DESCRIPTION OF THE TASK> Copy all lines below containing "Reference".

RECORDS TO USE>

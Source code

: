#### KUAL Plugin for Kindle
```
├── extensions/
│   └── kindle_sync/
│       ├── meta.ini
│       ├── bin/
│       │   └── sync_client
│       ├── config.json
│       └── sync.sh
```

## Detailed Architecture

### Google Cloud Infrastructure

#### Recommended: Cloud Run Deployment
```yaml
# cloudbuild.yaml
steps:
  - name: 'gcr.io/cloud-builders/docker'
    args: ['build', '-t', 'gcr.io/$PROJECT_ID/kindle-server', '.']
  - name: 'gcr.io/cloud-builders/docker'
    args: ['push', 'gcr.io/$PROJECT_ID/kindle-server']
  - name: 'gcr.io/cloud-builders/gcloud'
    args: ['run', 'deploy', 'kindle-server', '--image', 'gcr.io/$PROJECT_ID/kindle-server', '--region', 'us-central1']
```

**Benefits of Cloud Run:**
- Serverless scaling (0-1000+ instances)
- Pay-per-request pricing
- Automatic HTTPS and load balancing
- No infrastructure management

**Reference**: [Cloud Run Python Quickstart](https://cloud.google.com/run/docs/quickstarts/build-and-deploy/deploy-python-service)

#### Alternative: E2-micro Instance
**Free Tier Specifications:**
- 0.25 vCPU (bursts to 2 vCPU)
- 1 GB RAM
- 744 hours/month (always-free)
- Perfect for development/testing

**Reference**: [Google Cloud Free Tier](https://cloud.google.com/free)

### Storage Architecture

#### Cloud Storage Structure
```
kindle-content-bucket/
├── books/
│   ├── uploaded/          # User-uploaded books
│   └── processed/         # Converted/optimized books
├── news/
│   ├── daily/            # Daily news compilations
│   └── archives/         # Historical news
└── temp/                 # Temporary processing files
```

ANSWER BELOW>
**Reference**: [Cloud Run Python Quickstart](https://cloud.google.com/run/docs/quickstarts/build-and-deploy/deploy-python-service)
**Reference**: [Google Cloud Free Tier](https://cloud.google.com/free)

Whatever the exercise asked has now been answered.